Content starts
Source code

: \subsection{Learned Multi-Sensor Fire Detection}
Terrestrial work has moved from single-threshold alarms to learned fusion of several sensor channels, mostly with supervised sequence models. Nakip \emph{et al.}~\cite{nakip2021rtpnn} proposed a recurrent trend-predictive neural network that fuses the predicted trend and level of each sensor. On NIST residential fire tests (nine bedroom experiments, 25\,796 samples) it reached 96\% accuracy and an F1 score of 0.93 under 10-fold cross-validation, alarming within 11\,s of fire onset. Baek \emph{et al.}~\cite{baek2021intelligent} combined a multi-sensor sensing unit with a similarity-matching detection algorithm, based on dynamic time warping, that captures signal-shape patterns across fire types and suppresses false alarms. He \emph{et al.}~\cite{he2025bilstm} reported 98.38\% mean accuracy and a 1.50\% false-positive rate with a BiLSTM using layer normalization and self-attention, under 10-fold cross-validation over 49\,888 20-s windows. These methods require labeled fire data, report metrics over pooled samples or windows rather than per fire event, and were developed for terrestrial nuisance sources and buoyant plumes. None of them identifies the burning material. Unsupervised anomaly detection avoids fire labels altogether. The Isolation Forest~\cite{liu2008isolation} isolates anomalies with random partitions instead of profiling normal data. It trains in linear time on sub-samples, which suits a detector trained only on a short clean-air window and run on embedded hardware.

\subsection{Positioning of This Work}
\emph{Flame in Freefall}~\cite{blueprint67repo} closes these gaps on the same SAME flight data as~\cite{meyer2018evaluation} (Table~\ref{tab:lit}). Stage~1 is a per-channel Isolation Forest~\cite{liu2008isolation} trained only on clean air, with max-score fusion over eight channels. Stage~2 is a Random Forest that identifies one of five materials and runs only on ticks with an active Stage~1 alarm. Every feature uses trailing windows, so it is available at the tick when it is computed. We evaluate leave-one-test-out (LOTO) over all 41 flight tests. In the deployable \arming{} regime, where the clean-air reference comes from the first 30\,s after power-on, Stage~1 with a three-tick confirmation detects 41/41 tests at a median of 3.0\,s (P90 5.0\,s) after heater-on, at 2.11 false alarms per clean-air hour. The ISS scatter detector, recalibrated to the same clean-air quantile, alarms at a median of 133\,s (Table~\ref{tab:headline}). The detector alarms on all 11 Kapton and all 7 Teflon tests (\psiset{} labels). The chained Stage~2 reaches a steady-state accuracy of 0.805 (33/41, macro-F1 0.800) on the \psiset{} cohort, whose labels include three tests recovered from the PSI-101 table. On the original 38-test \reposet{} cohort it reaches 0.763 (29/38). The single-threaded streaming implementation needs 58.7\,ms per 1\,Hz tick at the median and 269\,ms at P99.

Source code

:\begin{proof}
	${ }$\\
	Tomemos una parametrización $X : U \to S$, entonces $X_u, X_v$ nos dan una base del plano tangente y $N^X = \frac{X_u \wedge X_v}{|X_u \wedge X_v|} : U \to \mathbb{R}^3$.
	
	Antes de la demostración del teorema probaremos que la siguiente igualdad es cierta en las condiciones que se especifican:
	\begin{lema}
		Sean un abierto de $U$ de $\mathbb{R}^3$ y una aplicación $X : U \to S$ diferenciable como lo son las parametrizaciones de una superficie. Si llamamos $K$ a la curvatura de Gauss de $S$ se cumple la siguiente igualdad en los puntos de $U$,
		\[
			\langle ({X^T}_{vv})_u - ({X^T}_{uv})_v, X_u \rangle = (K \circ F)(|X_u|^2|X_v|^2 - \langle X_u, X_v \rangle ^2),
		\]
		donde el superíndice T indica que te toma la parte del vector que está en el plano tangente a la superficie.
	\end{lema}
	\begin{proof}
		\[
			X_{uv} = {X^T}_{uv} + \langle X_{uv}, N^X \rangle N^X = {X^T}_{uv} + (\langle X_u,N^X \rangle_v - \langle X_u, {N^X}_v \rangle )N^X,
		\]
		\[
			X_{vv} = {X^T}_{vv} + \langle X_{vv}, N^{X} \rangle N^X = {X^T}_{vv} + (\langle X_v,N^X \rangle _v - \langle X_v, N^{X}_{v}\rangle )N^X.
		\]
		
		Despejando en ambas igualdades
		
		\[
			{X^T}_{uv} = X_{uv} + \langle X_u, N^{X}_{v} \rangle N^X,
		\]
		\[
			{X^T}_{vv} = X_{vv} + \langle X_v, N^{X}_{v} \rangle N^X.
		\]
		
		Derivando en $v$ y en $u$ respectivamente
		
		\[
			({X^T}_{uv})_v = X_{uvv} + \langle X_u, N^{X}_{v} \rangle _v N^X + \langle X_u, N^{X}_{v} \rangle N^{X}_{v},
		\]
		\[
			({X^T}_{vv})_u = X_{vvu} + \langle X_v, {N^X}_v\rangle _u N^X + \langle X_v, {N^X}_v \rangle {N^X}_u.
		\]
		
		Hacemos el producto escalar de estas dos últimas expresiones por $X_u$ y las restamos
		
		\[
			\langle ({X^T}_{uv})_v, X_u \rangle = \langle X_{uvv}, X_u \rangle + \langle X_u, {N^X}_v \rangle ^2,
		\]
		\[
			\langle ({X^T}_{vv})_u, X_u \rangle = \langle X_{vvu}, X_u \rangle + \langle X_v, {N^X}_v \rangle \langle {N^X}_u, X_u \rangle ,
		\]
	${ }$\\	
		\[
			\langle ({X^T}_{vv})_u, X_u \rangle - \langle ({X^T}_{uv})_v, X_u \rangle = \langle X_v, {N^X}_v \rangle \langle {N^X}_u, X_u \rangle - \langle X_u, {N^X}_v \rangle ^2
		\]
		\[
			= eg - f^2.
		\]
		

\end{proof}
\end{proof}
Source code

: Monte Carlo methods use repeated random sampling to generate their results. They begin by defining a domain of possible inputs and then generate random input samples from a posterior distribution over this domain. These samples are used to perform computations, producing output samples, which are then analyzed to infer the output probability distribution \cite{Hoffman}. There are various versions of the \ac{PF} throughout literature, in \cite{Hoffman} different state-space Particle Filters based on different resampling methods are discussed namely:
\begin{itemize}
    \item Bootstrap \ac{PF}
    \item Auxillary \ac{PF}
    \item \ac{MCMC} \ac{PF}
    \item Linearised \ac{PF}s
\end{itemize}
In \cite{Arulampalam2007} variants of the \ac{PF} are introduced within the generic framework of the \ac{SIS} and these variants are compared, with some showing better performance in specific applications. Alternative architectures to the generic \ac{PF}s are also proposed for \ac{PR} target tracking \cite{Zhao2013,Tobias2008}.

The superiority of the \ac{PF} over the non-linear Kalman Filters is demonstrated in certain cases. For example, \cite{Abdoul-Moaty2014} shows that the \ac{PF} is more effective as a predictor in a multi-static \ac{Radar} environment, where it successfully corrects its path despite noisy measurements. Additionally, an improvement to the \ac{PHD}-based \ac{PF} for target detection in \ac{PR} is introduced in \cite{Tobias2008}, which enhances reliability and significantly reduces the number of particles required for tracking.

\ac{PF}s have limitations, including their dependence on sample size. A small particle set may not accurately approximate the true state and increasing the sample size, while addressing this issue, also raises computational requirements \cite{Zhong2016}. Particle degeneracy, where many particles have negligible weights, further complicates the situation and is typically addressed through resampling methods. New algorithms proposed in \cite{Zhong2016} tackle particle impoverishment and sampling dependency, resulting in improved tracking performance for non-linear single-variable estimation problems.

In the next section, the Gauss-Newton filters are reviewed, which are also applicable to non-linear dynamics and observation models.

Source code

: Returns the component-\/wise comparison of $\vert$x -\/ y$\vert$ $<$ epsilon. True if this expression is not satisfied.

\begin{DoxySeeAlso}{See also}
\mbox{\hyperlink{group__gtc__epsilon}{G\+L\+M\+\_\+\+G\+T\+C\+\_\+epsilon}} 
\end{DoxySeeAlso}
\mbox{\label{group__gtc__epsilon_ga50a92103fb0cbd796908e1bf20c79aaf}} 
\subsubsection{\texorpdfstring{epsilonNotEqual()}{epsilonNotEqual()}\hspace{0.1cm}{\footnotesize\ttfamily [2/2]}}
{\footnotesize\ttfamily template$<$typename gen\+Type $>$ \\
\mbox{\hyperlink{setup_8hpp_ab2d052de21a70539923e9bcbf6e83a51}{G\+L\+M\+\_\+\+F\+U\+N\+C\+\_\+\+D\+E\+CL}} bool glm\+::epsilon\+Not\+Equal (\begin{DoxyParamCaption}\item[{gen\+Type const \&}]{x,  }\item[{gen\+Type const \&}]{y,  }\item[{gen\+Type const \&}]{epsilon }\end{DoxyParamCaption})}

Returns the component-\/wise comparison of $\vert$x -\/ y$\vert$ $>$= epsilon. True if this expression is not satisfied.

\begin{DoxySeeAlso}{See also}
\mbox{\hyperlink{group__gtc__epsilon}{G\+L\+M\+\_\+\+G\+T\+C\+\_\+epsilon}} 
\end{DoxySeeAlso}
Content ends
-- WHAT THE TASK REQUIRES --
Give the number of lines in the entries above that include the string "expression". No other output is expected.

-- TASK SOLUTION --
2